Говорил он долго, казалось, его монологу не будет конца. А когда заявил, что идёт сюда, чтобы всех примирить и объединить, а также чтобы наконец Государством был принят Закон о творческих Союзах, я не выдержал:
- В словах столь скороспело назначенного на должность первого секретаря Переверзина много неверных представлений и утверждений. Как будто он сам не является одним из тех, по чьей вине возник среди писателей раскол. Вся эта возня вокруг продажи Дома творчества Малеевка и детского сада, вокруг Переделкино и его дач, вокруг приобретённых им самим квартир и многого другого... Он и есть главный раскольник писательских рядов. И на его месте я бы сам ушёл, не усугубляя и без того сложную жизнь писателей. - И прямо ему: - За два с половиной года, что я работаю в Исполкоме, я убедился в творческой и организаторской состоятельности МСПС. И огульно охаивать нашу работу не позволял себе никто. Нам нужно много думать над тем, что произошло с вашим назначением, но убеждён, что Сергей Владимирович допустил ошибку, назначив вас на должность, занимать которую вы не имеете морального права.
Переверзин опустил голову и, заикаясь, что ещё более усугубляло его косноязычие, стал говорить, что ничего дурного он сказать не хотел, просто выразил то, что было сказано два дня назад Михалковым.
Все были шокированы такой новостью. Никто из сотрудников не произнёс ни слова. Обычно активная, даже бурная Салтыкова сидела притихшая и подавленная. Изредка поднимала глаза на Переверзина, и в них можно было прочитать не только растерянность, но и немой вопрос: «Что же теперь будет со мной? Я же всегда знала тебе цену и всегда была против тебя, а ты вон куда махнул!»
После завершения нашего импровизированного собрания я пошёл к себе.

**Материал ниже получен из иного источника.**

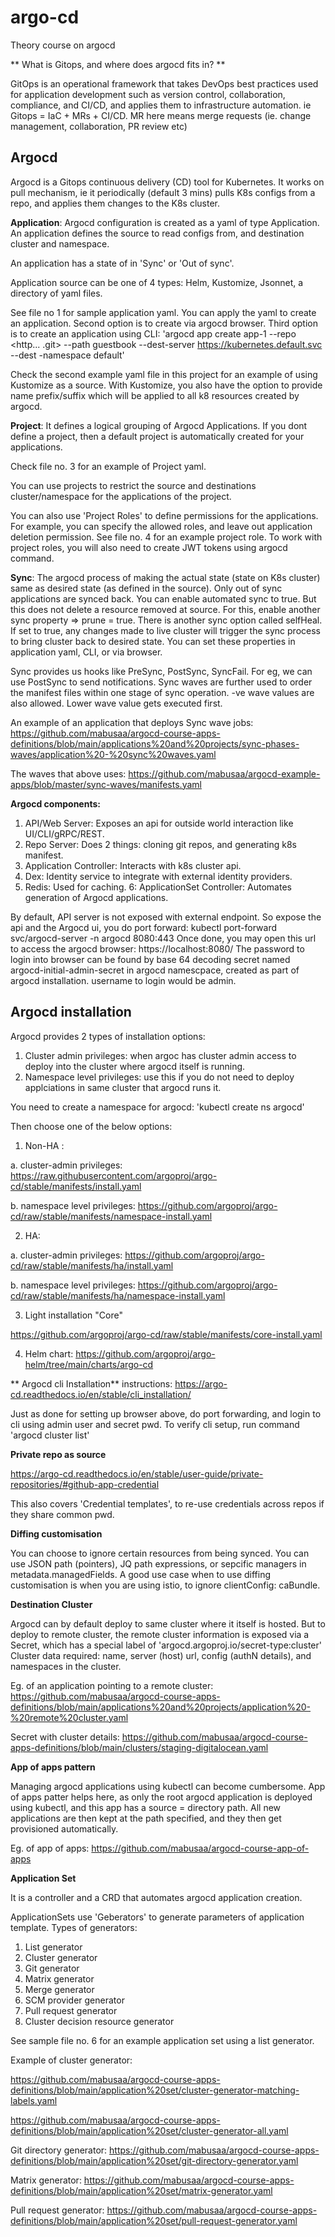 # argo-cd
Theory course on argocd

** What is Gitops, and where does argocd fits in? **

GitOps is an operational framework that takes DevOps best practices used for application 
development such as version control, collaboration, compliance, and CI/CD, and applies 
them to infrastructure automation. ie Gitops = IaC + MRs + CI/CD. 
MR here means merge requests (ie. change management, collaboration, PR review etc)

## Argocd

Argocd is a Gitops continuous delivery (CD) tool for Kubernetes. 
It works on pull mechanism, ie it periodically (default 3 mins) pulls K8s configs 
from a repo, and applies them changes to the K8s cluster.

**Application**: Argocd configuration is created as a yaml of type Application. 
An application defines the source to read configs from, and destination cluster and namespace.

An application has a state of in 'Sync' or 'Out of sync'.

Application source can be one of 4 types: Helm, Kustomize, Jsonnet, a directory of yaml files.

See file no 1 for sample application yaml. You can apply the yaml to create an application.
Second option is to create via argocd browser.
Third option is to create an application using CLI: 
'argocd app create app-1 --repo <http... .git>
--path guestbook --dest-server https://kubernetes.default.svc --dest -namespace default'

Check the second example yaml file in this project for an example of using Kustomize as a source.
With Kustomize, you also have the option to provide name prefix/suffix which will be
applied to all k8 resources created by argocd.

**Project**: It defines a logical grouping of Argocd Applications. If you dont define a 
project, then a default project is automatically created for your applications.

Check file no. 3 for an example of Project yaml.

You can use projects to restrict the source and destinations cluster/namespace
for the applications of the project.

You can also use 'Project Roles' to define permissions for the applications.
For example, you can specify the allowed roles, and leave out application deletion permission.
See file no. 4 for an example project role. 
To work with project roles, you will also need to create JWT tokens using argocd command.

**Sync**: The argocd process of making the actual state (state on K8s cluster) same
as desired state (as defined in the source). Only out of sync applications are synced back.
You can enable automated sync to true. But this does not delete a resource removed at source.
For this, enable another sync property => prune = true.
There is another sync option called selfHeal. If set to true, any changes made to live 
cluster will trigger the sync process to bring cluster back to desired state.
You can set these properties in application yaml, CLI, or via browser.

Sync provides us hooks like PreSync, PostSync, SyncFail. For eg, we can use PostSync to send notifications.
Sync waves are further used to order the manifest files within one stage of sync operation.
-ve wave values are also allowed. Lower wave value gets executed first.

An example of an application that deploys Sync wave jobs:
https://github.com/mabusaa/argocd-course-apps-definitions/blob/main/applications%20and%20projects/sync-phases-waves/application%20-%20sync%20waves.yaml

The waves that above uses:
https://github.com/mabusaa/argocd-example-apps/blob/master/sync-waves/manifests.yaml

**Argocd components:**

1. API/Web Server: Exposes an api for outside world interaction like UI/CLI/gRPC/REST.
2. Repo Server: Does 2 things: cloning git repos, and generating k8s manifest.
3. Application Controller: Interacts with k8s cluster api.
4. Dex: Identity service to integrate with external identity providers.
5. Redis: Used for caching.
6: ApplicationSet Controller: Automates generation of Argocd applications.
 
By default, API server is not exposed with external endpoint. So expose the api and the Argocd ui,
you do port forward: kubectl port-forward svc/argocd-server -n argocd 8080:443
Once done, you may open this url to access the argocd browser: https://localhost:8080/ 
The password to login into browser can be found by base 64 decoding secret named 
argocd-initial-admin-secret in argocd namescpace, created as part of argocd installation.
username to login would be admin.

## Argocd installation

Argocd provides 2 types of installation options:
1. Cluster admin privileges: when argoc has cluster admin access to deploy into the cluster where argocd itself is running.
2. Namespace level privileges: use this if you do not need to deploy applciations in same cluster that argocd runs it. 

You need to create a namespace for argocd: 'kubectl create ns argocd'

Then choose one of the below options:

1. Non-HA :

a. cluster-admin privileges: https://raw.githubusercontent.com/argoproj/argo-cd/stable/manifests/install.yaml

b. namespace level privileges: https://github.com/argoproj/argo-cd/raw/stable/manifests/namespace-install.yaml


2. HA:

a. cluster-admin privileges: https://github.com/argoproj/argo-cd/raw/stable/manifests/ha/install.yaml

b. namespace level privileges: https://github.com/argoproj/argo-cd/raw/stable/manifests/ha/namespace-install.yaml

3. Light installation "Core"

https://github.com/argoproj/argo-cd/raw/stable/manifests/core-install.yaml

4. Helm chart: https://github.com/argoproj/argo-helm/tree/main/charts/argo-cd


** Argocd cli Installation** instructions: https://argo-cd.readthedocs.io/en/stable/cli_installation/

Just as done for setting up browser above, do port forwarding, and login to cli using
admin user and secret pwd. To verify cli setup, run command 'argocd cluster list'

**Private repo as source**

https://argo-cd.readthedocs.io/en/stable/user-guide/private-repositories/#github-app-credential

This also covers 'Credential templates', to re-use credentials across repos if they share common pwd.

**Diffing customisation**

You can choose to ignore certain resources from being synced.
You can use JSON path (pointers), JQ path expressions, or sepcific managers in metadata.managedFields.
A good use case when to use diffing customisation is when you are using istio, to ignore clientConfig: caBundle.

**Destination Cluster**

Argocd can by default deploy to same cluster where it itself is hosted.
But to deploy to remote cluster, the remote cluster information
is exposed via a Secret, which has a special label of 'argocd.argoproj.io/secret-type:cluster'
Cluster data required: name, server (host) url, config (authN details), and namespaces in the cluster.

Eg. of an application pointing to a remote cluster: https://github.com/mabusaa/argocd-course-apps-definitions/blob/main/applications%20and%20projects/application%20-%20remote%20cluster.yaml

Secret with cluster details: https://github.com/mabusaa/argocd-course-apps-definitions/blob/main/clusters/staging-digitalocean.yaml

**App of apps pattern**

Managing argocd applications using kubectl can become cumbersome. App of apps patter helps here, 
as only the root argocd application is deployed using kubectl, and this app has a source = directory path.
All new applications are then kept at the path specified, and they then get provisioned automatically.

Eg. of app of apps: https://github.com/mabusaa/argocd-course-app-of-apps


**Application Set**

It is a controller and a CRD that automates argocd application creation. 

ApplicationSets use 'Geberators' to generate parameters of application template. 
Types of generators:
1. List generator
2. Cluster generator
3. Git generator
4. Matrix generator
5. Merge generator
6. SCM provider generator
7. Pull request generator
8. Cluster decision resource generator

See sample file no. 6 for an example application set using a list generator.

Example of cluster generator:

https://github.com/mabusaa/argocd-course-apps-definitions/blob/main/application%20set/cluster-generator-matching-labels.yaml

https://github.com/mabusaa/argocd-course-apps-definitions/blob/main/application%20set/cluster-generator-all.yaml

Git directory generator: https://github.com/mabusaa/argocd-course-apps-definitions/blob/main/application%20set/git-directory-generator.yaml

Matrix generator: https://github.com/mabusaa/argocd-course-apps-definitions/blob/main/application%20set/matrix-generator.yaml

Pull request generator: https://github.com/mabusaa/argocd-course-apps-definitions/blob/main/application%20set/pull-request-generator.yaml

Меня догнал Переверзин и попросил уделить ему несколько минут для разговора.
- Идёмте, - сказал я и привёл его на второй этаж.
Он сел, вспомнил, что нас с ним объединяет «длительная совместная работа» и что ещё больше нам предстоит сделать. Дальше он, перемежая речь матерком, стал говорить, сколь уважительно относится к нему Михалков и что именно поэтому назначает его на должность первого секретаря.
- Вообще-то, - сказал он, - тебя позвали сюда работать, предполагая, что именно ты не только возглавишь аппарат, но и станешь первым секретарём. Но события резко изменились, здесь понадобился мой опыт, моё участие в хозяйственных делах, и я принял решение пойти на эту должность.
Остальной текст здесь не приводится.